[Stored records]
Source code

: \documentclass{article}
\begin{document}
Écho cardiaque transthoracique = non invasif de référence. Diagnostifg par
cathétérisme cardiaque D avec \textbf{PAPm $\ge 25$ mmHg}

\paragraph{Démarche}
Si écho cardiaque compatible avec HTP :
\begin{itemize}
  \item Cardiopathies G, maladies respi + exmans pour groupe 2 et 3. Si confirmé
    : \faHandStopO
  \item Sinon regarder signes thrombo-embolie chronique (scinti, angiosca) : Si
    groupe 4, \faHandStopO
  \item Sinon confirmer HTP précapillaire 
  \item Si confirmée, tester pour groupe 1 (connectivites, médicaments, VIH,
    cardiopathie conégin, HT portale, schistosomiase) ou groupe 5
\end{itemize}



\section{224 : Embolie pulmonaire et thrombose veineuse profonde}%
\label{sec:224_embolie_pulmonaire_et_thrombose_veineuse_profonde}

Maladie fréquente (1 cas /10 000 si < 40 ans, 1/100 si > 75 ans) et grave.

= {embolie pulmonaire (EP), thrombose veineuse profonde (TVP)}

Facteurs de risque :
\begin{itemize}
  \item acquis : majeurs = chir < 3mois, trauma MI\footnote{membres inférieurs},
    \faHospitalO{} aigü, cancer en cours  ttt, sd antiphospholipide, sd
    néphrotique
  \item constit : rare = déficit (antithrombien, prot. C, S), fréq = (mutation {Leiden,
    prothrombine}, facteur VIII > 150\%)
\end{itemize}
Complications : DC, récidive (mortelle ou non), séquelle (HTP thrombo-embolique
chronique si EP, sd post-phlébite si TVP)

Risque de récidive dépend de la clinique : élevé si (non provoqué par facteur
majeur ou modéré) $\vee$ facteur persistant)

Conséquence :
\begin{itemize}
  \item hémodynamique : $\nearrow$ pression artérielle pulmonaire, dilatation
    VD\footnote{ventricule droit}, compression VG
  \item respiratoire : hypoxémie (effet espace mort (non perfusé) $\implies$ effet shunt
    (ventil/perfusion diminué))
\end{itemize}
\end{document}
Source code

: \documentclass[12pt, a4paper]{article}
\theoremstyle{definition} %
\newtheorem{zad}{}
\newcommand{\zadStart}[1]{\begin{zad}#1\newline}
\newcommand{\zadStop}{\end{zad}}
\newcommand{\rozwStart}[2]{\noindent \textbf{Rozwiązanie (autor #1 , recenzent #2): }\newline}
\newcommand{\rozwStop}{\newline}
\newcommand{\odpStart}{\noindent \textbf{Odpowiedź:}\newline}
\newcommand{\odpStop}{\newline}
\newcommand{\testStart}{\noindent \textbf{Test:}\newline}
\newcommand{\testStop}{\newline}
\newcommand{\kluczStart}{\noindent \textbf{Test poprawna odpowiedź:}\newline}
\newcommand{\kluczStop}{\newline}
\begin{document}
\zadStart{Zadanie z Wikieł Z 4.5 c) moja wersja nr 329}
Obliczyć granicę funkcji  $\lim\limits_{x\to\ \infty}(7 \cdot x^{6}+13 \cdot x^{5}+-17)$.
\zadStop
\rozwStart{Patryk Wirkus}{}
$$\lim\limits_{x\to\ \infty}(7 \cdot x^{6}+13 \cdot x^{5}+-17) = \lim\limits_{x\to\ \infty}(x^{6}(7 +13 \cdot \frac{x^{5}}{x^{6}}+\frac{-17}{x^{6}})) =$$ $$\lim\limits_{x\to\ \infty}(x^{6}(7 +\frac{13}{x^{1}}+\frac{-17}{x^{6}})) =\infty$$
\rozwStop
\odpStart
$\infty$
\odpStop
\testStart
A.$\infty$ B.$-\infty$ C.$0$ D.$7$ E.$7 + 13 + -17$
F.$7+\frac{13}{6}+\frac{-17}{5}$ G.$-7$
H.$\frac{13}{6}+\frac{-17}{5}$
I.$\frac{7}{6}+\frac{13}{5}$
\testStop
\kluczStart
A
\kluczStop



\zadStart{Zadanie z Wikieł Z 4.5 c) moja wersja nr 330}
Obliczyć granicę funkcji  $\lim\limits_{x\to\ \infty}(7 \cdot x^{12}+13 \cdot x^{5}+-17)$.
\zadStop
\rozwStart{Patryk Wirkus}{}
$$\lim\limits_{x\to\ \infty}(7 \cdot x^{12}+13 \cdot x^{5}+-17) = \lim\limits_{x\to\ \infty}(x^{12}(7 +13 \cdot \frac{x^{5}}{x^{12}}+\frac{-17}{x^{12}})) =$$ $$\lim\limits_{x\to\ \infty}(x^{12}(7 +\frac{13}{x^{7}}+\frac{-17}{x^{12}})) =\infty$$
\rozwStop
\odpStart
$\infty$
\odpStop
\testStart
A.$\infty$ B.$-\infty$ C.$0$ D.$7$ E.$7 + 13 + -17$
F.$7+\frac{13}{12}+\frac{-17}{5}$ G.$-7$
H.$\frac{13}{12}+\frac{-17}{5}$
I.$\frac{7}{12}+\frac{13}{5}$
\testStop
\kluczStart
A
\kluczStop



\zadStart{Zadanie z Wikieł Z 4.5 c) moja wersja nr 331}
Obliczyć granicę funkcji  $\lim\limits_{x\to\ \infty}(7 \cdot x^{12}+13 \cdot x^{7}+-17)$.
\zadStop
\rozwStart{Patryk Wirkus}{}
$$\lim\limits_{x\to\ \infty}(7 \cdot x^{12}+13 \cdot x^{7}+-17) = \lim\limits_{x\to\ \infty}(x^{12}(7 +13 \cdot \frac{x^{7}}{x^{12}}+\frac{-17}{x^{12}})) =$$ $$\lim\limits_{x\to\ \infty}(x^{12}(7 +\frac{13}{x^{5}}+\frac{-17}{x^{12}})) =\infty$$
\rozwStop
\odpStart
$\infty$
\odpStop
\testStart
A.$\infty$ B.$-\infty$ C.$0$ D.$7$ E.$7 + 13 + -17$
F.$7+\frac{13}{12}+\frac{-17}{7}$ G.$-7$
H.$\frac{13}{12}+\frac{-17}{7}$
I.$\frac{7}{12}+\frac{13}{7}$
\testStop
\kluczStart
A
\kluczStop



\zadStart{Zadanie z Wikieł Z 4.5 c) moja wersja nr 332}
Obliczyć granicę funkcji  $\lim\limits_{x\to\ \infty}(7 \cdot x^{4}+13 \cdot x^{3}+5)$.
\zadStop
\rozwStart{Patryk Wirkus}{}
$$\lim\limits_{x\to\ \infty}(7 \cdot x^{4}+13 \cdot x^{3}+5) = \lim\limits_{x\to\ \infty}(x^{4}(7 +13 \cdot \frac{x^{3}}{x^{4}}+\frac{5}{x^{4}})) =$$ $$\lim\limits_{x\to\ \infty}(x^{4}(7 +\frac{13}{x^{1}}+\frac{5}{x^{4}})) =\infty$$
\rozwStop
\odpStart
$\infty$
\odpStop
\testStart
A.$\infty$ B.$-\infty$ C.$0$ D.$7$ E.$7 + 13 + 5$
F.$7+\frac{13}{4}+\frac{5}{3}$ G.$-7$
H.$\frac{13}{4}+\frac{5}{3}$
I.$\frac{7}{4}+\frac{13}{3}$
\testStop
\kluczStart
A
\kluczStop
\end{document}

### Work instruction
Each line of the data that holds "Sinon" should be copied.

### Task response
  \item Sinon regarder signes thrombo-embolie chronique (scinti, angiosca) : Si
  \item Sinon confirmer HTP précapillaire 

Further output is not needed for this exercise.